Where does Industrial AI in IFS Cloud stand today, and where is it heading over the next 18 months? That was the question that brought the sector together at IFS Connect Benelux 2026. The opening keynote circled one point: how do companies get measurable AI results on the shop floor faster, not on slides.
The focus was on asset-intensive and service-driven organisations, where speed, precision and data integration pay off most. Eqeep was there to bring that picture back to our clients. Not a vendor update, but a look ahead at what manufacturers and utilities in the Benelux can do with it in the coming months.
From pilot status to production-grade
A year ago, Industrial AI in IFS Cloud was still a roadmap conversation. This year it was working on stage. A Boston Dynamics Spot robot walked past an asset setup, flagged a deviation and autonomously triggered a work order in IFS Cloud, including parts and SLA priority. No concept demo. Detection and execution in one continuous motion.
Under the hood, three building blocks kept coming back: the Industrial AI Accelerator for faster rollout of AI use cases, IFS The Loops for data-driven optimisation in a controlled environment, and Nexus Black as a reliable foundation for broader digital trajectories. That trio matters more than it sounds. It is the difference between standalone AI experiments and capabilities clients can activate on the domains where they already work with IFS.
First value lands in service and asset management
At this edition it quickly became clear where IFS is focusing for the near term. The first applications land in service and asset management, not in management dashboards. The feedback loop there is short and measurable: less unplanned downtime, faster work orders, better SLA compliance. For manufacturers and utilities in the Benelux, the business case pays back in quarters, not years.
The client sessions confirmed that picture. Organisations sit at different points in their AI trajectory, from first pilots to real efficiency gains. What everyone shares is that data quality remains the bottleneck. And the biggest value right now comes from supply chain optimisation. The question has moved: from whether AI works to whether the data underneath is good enough to let it run.
At the same time the architecture under IFS Cloud is changing. Composable architecture and open APIs turn AI capabilities into modular building blocks. Clients switch on what they need on the domain where the value sits, without large upgrade programmes. Integrations with existing systems shift from months to weeks. That makes an approach possible that was not feasible before: start on one process, scale what works.

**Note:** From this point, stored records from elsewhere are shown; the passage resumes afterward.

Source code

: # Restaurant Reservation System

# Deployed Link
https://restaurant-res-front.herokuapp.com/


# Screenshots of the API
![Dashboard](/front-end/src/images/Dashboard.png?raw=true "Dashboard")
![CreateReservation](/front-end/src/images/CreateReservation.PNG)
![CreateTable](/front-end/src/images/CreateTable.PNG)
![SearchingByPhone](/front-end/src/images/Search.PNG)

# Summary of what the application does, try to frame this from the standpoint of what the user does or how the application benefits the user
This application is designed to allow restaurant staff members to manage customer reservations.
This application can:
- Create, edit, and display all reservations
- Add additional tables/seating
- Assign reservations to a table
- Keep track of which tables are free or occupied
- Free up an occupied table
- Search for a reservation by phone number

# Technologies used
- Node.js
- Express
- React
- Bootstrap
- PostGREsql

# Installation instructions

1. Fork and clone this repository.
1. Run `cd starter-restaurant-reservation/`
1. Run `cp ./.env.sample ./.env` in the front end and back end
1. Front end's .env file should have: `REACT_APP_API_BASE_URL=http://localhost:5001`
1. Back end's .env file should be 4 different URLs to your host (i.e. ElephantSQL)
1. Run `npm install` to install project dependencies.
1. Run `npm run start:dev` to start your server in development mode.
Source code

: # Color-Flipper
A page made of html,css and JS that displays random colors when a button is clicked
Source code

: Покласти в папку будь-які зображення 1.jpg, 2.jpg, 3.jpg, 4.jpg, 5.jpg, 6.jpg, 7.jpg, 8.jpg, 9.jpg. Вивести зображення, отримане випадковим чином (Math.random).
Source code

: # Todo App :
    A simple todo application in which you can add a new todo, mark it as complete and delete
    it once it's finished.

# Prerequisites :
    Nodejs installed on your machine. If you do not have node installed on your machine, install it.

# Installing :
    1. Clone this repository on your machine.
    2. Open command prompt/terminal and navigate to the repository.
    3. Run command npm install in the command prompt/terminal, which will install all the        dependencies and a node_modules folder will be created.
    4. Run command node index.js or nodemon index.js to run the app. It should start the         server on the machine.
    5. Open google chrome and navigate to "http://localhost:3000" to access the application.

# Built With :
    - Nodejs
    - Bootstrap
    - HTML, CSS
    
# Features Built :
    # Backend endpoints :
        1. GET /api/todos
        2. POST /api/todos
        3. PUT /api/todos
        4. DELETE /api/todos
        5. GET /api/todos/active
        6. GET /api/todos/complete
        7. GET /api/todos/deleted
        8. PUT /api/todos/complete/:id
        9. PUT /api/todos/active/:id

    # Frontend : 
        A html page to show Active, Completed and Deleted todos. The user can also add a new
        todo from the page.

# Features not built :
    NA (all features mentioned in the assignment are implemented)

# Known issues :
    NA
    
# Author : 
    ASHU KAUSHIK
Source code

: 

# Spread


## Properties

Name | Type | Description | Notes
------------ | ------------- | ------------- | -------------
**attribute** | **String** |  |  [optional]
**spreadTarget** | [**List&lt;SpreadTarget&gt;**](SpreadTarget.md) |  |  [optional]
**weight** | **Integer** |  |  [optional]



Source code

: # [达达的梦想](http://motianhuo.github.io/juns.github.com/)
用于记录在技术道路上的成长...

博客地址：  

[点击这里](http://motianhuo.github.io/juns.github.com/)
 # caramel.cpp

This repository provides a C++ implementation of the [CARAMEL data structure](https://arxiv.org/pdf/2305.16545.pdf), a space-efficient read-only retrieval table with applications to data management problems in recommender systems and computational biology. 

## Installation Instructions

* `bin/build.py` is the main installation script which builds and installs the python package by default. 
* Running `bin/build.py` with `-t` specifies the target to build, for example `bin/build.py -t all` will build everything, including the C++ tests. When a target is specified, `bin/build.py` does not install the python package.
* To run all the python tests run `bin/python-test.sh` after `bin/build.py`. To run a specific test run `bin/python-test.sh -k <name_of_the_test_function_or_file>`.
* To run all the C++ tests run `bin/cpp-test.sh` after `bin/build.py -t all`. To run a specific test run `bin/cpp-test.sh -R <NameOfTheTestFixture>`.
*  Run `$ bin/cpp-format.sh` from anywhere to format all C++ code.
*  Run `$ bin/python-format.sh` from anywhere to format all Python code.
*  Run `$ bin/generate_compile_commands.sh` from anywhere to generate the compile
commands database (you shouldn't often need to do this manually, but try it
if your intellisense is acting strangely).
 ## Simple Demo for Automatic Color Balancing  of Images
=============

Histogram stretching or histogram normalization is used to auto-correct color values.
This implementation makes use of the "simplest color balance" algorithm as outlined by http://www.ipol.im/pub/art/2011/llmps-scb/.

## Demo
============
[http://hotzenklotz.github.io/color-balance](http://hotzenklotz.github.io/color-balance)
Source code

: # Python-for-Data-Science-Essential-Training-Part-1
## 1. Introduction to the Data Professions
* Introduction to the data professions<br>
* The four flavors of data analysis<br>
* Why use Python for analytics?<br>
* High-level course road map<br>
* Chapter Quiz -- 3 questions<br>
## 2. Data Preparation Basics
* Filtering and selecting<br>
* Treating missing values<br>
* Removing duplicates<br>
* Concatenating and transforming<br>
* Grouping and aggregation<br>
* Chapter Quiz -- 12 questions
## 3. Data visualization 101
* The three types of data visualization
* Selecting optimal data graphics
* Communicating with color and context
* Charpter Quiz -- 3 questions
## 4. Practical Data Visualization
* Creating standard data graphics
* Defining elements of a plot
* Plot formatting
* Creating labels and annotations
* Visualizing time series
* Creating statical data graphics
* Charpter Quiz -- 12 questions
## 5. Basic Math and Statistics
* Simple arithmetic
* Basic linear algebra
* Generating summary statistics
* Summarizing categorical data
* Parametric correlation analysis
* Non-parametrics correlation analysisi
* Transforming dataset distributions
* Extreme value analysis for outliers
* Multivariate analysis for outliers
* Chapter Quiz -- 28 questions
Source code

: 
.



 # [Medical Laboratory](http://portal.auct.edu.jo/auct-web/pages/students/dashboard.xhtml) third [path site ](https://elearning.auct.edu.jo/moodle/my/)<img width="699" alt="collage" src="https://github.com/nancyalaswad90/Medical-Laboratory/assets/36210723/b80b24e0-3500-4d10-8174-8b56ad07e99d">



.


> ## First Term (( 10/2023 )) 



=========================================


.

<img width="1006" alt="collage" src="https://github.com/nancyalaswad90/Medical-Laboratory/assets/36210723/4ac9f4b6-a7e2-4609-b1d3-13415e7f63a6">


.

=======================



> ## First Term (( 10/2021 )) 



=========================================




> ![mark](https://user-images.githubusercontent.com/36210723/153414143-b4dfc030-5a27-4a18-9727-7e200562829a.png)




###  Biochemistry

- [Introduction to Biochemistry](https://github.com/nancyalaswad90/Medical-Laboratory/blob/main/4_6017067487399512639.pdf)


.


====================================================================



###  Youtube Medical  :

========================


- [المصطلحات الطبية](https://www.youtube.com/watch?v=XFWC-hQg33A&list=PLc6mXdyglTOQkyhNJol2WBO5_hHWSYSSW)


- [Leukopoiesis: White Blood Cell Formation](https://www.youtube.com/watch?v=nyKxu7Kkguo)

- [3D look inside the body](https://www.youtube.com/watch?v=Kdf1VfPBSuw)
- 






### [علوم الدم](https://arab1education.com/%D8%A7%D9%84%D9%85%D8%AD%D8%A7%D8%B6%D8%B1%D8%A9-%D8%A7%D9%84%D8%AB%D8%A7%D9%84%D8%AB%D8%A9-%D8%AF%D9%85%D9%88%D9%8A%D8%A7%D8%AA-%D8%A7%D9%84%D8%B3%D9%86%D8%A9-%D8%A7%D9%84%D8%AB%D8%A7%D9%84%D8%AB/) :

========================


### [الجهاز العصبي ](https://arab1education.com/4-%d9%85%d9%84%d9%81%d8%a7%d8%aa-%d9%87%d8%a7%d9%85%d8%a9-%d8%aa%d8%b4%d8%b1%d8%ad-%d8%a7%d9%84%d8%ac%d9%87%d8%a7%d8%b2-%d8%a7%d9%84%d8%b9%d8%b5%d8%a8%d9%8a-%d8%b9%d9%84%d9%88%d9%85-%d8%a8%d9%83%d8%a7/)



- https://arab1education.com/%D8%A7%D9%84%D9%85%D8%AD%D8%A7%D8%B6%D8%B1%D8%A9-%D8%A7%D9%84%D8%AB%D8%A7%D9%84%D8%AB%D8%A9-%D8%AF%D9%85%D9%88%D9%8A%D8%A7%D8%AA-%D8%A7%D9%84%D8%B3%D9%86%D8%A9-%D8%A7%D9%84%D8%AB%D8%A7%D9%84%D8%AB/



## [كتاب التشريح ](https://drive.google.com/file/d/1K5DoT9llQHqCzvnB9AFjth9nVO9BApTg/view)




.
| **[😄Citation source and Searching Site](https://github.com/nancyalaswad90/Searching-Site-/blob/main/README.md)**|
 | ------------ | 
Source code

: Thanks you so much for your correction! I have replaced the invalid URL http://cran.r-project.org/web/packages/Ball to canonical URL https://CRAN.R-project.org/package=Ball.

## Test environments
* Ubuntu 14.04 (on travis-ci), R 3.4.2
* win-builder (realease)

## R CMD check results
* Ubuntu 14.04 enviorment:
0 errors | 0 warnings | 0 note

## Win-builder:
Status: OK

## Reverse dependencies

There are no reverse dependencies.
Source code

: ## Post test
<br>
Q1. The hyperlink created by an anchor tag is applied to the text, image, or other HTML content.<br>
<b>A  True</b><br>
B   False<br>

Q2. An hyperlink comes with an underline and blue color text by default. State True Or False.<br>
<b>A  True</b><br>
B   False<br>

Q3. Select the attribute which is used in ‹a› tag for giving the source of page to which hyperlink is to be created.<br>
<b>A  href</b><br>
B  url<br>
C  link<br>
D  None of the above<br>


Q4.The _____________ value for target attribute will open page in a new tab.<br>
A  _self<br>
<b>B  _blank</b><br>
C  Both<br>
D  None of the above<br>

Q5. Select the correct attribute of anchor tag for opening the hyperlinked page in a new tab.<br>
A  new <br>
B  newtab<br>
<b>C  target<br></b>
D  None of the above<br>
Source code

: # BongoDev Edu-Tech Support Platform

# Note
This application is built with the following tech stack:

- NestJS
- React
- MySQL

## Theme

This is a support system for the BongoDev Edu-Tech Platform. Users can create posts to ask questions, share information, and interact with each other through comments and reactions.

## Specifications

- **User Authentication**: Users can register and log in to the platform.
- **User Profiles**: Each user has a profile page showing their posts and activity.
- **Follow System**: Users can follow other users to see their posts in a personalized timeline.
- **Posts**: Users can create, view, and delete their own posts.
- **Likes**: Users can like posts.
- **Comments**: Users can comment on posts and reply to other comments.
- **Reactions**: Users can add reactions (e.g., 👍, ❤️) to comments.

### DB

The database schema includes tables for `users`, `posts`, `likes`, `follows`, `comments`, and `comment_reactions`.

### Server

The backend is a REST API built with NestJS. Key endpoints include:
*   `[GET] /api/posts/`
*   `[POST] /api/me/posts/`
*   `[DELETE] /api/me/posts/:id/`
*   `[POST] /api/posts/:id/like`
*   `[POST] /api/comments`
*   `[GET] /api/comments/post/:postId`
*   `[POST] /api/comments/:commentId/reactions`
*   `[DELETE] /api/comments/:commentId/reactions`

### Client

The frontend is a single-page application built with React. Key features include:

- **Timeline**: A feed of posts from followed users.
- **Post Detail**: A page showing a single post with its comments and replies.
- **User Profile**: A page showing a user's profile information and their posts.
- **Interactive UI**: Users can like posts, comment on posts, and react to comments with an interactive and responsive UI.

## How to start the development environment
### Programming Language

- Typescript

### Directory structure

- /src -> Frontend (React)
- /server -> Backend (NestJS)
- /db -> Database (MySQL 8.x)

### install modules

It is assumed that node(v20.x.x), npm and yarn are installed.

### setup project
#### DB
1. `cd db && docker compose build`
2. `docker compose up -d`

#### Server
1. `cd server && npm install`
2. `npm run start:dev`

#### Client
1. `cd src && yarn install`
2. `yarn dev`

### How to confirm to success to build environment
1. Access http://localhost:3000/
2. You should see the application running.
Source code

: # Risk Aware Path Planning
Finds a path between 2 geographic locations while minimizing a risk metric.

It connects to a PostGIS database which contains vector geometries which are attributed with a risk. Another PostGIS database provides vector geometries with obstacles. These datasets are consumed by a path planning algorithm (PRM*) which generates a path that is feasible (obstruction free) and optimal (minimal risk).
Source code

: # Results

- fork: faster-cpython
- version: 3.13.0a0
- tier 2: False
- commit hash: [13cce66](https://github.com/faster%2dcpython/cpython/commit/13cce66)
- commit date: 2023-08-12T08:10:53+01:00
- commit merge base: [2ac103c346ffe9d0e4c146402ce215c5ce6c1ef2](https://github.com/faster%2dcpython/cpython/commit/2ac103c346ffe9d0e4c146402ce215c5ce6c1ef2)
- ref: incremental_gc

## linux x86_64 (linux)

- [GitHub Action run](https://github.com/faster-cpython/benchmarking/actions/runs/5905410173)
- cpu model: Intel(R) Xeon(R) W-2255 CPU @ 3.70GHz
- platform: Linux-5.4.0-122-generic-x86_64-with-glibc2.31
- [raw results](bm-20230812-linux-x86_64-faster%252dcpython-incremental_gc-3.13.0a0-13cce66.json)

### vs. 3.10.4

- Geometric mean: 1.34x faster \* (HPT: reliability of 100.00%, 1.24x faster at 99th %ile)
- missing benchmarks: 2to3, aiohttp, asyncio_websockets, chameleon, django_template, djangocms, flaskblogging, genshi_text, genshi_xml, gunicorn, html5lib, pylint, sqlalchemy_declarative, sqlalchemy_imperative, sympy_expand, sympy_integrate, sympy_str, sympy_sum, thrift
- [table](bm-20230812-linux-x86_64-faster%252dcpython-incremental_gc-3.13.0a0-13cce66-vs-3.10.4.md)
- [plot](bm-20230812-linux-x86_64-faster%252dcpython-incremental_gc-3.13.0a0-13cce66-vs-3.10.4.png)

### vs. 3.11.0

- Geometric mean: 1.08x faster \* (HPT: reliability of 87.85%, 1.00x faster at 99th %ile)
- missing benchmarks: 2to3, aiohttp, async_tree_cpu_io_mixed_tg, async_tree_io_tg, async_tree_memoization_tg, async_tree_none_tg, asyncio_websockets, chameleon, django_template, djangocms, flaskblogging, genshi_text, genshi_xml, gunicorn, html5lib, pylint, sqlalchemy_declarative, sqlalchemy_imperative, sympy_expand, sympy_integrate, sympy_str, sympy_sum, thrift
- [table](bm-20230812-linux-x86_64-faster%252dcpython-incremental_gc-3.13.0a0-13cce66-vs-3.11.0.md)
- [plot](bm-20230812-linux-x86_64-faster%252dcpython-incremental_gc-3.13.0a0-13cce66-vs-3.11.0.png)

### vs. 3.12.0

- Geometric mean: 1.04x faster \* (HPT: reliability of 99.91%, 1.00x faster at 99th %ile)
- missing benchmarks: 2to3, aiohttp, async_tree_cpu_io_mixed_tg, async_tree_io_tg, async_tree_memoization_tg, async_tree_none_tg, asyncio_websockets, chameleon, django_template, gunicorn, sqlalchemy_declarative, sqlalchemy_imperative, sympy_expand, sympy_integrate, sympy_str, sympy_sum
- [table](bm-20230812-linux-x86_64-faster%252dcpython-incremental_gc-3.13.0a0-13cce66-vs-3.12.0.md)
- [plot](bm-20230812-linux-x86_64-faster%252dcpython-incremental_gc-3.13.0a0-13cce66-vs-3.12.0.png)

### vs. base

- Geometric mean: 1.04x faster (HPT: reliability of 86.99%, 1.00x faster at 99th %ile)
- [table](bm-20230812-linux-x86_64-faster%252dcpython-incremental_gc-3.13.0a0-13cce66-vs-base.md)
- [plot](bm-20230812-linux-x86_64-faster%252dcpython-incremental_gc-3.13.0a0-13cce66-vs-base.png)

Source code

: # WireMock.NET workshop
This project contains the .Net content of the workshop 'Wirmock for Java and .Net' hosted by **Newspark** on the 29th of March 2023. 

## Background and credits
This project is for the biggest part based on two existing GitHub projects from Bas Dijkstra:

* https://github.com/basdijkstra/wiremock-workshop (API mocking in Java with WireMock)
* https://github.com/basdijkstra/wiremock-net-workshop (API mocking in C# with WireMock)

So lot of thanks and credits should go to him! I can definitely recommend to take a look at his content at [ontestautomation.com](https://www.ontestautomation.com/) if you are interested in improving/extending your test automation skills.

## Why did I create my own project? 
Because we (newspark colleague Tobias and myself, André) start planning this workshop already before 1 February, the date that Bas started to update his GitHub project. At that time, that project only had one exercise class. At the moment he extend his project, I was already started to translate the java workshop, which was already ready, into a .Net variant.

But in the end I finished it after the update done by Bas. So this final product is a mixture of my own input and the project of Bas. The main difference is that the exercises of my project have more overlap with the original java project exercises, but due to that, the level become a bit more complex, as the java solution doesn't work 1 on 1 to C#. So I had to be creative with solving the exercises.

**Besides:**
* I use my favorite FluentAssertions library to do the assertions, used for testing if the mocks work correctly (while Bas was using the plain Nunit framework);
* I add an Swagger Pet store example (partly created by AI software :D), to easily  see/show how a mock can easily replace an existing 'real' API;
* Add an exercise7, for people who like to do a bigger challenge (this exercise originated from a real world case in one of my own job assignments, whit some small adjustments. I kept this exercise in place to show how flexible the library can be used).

For our clients, 2026 is the year to map what is already in their licence and which building blocks are coming in the next releases. Almost every time, a client finds capabilities they had already paid for.
Three winners, and what others can take from them
The IFS Innovation Awards 2026 went to Alliander, SPIE Nederland and Dixstone. Three Benelux organisations that moved Industrial AI from pilot into their work process. Eqeep runs IFS.ai trajectories with two of the three, so we see up close what these organisations do differently from the rest.
The pattern is remarkably consistent. They start small, on one concrete process with a measurable outcome, not on a broad AI programme that has to land everywhere at once. They treat data quality as a project in its own right, before the first model runs. And they involve the shop floor early, so the people who will work with the agent later have helped set what it may and may not do.

That is how we approach it with other clients. We start with one use case where the business case lands within quarters, clean up the data that sits underneath, and build the governance framework in parallel. Not because it is a convenient order, but because we have seen what happens when one of the three tracks is missing: the use case stays stuck in pilot.
Governance decides the outcome, not the algorithm
In every session the same point came back. Technology is not where it goes wrong, governance is. The question organisations get stuck on is not whether the agent makes a good recommendation, but who inside the organisation has the authority to act on it autonomously, without planning, IT and management stepping in between each time.
What Eqeep sees in current IFS.ai trajectories is that the organisations leading here arrange this early. They put IT, Operations and Risk at one table, define escalation thresholds per asset class, and publish an internal decision tree before the first agent goes live. That is not a compliance exercise. It is what lets an autonomous agent keep working instead of waiting for a signature.
Over the next two years, maturity in governance will decide who scales and who stays at pilot level.